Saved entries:

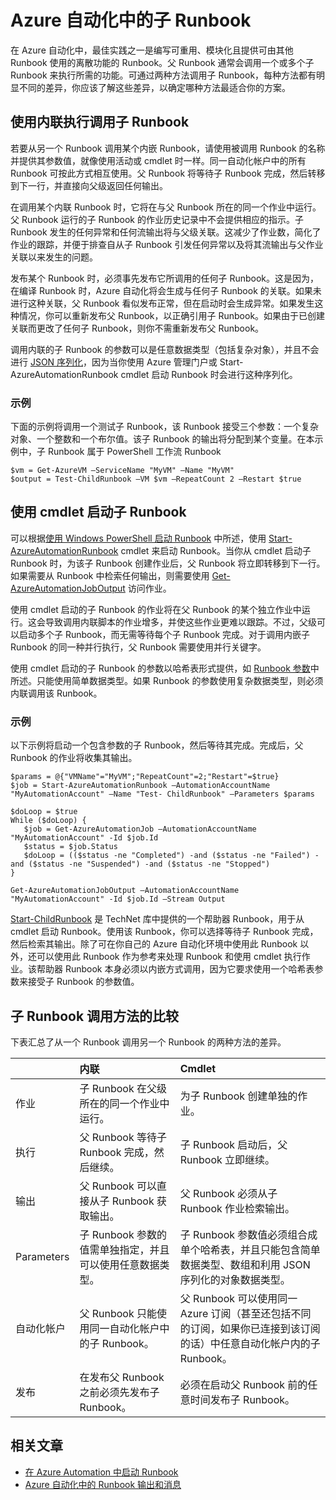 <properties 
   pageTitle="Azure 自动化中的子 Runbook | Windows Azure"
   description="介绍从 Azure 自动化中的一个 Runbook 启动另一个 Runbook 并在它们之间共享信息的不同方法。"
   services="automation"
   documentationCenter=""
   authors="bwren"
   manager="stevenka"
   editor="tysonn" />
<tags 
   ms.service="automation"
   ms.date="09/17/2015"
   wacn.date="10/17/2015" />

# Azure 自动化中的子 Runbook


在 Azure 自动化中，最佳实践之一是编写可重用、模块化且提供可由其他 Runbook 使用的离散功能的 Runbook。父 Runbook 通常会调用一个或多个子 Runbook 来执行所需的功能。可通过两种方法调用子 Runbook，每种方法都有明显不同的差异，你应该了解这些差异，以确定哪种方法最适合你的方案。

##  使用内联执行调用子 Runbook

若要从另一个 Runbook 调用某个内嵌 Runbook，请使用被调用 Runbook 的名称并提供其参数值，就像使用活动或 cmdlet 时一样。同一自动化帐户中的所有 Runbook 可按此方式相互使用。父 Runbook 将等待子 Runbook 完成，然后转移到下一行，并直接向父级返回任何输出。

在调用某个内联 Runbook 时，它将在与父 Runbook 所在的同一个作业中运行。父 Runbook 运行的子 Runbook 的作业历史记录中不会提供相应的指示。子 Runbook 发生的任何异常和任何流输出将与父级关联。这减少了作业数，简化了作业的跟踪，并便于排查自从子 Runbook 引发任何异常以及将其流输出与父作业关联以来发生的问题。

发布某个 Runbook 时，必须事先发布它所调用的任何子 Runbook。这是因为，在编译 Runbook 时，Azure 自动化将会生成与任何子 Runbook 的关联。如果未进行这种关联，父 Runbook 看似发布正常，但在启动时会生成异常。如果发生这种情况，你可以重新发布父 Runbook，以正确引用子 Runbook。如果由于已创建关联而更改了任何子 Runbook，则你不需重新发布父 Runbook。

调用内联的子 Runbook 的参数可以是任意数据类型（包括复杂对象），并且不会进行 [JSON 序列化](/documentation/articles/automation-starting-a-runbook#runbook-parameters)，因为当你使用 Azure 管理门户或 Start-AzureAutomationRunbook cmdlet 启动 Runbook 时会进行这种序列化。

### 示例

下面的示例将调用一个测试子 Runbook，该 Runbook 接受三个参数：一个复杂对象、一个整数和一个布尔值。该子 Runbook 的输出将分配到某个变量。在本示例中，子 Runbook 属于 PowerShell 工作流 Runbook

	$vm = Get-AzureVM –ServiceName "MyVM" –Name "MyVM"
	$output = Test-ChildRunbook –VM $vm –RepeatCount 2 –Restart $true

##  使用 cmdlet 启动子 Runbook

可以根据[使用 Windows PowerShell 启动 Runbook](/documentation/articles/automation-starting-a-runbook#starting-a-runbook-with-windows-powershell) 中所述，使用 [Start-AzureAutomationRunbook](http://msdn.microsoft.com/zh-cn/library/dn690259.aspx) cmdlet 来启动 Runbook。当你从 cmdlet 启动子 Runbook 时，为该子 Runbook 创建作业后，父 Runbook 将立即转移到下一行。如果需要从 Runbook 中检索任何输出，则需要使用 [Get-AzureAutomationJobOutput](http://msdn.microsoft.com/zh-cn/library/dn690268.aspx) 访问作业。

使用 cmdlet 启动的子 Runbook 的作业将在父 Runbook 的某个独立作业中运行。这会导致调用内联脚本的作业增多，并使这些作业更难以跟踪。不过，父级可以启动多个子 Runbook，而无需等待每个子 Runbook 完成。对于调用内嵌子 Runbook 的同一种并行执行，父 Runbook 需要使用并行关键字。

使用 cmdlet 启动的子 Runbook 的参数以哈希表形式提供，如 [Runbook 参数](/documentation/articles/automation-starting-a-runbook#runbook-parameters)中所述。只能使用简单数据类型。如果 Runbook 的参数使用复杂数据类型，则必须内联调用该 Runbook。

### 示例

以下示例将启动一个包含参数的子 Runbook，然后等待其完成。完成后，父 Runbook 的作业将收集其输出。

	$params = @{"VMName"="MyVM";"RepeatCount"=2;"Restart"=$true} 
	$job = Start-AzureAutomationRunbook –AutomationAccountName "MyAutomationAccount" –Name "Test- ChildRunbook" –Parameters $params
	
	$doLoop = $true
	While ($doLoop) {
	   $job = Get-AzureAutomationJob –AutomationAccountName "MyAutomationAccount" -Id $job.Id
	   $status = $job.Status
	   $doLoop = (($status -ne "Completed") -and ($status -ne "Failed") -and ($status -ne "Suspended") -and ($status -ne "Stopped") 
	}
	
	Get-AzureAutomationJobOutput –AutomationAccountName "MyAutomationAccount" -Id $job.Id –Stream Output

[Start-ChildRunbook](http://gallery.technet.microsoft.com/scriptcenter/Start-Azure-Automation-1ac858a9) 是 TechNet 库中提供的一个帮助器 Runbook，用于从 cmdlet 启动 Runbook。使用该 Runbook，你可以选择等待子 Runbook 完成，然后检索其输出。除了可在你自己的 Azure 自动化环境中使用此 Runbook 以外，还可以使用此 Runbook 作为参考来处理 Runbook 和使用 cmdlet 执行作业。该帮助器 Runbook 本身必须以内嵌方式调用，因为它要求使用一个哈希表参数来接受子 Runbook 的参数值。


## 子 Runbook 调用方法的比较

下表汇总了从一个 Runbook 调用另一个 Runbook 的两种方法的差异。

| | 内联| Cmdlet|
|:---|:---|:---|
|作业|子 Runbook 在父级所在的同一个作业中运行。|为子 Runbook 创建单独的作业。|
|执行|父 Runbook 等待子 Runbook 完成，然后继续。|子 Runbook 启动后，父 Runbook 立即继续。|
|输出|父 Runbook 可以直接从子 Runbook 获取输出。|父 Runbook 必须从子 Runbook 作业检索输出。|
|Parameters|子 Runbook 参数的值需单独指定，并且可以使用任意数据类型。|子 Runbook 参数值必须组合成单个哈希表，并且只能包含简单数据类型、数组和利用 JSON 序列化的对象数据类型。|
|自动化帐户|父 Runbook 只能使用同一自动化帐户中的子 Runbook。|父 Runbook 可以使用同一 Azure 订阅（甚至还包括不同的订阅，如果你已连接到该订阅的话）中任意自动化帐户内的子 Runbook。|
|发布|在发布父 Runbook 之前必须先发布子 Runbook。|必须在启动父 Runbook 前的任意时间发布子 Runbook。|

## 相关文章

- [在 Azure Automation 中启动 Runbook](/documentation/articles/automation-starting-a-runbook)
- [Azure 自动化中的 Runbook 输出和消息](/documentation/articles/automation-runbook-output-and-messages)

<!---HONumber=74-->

==

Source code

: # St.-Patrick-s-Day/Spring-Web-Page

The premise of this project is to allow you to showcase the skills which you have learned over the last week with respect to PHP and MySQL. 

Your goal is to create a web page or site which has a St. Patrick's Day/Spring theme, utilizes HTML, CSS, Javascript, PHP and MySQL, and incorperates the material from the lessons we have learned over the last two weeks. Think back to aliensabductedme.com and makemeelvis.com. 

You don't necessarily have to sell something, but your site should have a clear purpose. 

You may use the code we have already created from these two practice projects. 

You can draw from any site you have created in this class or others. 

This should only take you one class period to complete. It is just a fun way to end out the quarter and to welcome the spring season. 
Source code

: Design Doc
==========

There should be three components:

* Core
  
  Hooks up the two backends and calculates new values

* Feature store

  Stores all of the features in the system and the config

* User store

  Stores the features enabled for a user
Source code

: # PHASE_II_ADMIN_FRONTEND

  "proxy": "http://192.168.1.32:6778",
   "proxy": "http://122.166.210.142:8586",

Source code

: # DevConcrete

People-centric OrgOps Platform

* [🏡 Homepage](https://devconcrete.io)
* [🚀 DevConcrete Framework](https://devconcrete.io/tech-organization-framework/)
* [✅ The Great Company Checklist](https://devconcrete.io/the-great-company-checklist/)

...

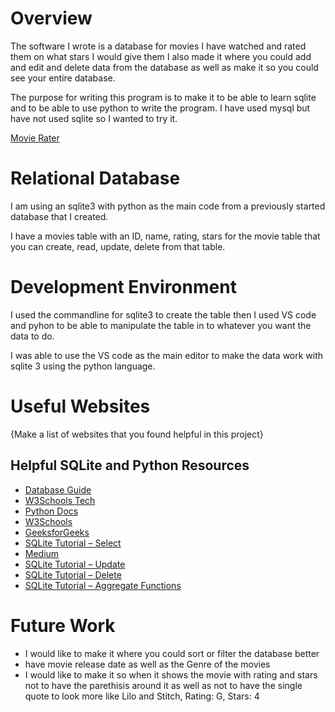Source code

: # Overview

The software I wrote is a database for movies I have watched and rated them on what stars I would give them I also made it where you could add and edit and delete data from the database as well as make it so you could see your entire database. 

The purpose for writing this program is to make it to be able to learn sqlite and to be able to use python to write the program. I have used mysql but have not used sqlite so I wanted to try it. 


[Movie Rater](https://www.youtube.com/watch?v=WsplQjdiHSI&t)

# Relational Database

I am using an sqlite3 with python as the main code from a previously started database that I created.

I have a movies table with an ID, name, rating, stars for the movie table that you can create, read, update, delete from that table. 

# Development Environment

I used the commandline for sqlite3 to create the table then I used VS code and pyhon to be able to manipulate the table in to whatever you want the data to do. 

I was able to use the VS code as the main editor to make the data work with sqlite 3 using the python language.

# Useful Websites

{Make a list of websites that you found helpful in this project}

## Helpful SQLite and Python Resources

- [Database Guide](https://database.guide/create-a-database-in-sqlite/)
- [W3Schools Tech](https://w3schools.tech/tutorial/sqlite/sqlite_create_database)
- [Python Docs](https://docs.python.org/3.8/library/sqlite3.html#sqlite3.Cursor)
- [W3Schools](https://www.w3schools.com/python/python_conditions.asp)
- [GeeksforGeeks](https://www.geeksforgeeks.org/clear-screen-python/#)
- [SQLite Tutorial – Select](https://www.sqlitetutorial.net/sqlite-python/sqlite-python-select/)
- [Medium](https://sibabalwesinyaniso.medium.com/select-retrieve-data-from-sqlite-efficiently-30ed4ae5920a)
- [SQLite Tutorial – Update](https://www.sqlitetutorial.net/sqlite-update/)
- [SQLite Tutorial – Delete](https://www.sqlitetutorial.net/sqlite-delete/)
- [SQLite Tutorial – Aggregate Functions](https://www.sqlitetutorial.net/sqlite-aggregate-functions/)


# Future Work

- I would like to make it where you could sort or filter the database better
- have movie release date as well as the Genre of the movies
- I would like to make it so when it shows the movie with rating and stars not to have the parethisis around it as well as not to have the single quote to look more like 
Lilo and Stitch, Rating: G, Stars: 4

| WHAT TO PRODUCE |
All that is wanted is the stretch of lines above from the one containing "The premise of" through the one containing "[✅ The Great", duplicated exactly.

| OUTPUT |
The premise of this project is to allow you to showcase the skills which you have learned over the last week with respect to PHP and MySQL. 

Your goal is to create a web page or site which has a St. Patrick's Day/Spring theme, utilizes HTML, CSS, Javascript, PHP and MySQL, and incorperates the material from the lessons we have learned over the last two weeks. Think back to aliensabductedme.com and makemeelvis.com. 

You don't necessarily have to sell something, but your site should have a clear purpose. 

You may use the code we have already created from these two practice projects. 

You can draw from any site you have created in this class or others. 

This should only take you one class period to complete. It is just a fun way to end out the quarter and to welcome the spring season. 
Source code

: Design Doc
==========

There should be three components:

* Core
  
  Hooks up the two backends and calculates new values

* Feature store

  Stores all of the features in the system and the config

* User store

  Stores the features enabled for a user
Source code

: # PHASE_II_ADMIN_FRONTEND

  "proxy": "http://192.168.1.32:6778",
   "proxy": "http://122.166.210.142:8586",

Source code

: # DevConcrete

People-centric OrgOps Platform

* [🏡 Homepage](https://devconcrete.io)
* [🚀 DevConcrete Framework](https://devconcrete.io/tech-organization-framework/)
* [✅ The Great Company Checklist](https://devconcrete.io/the-great-company-checklist/)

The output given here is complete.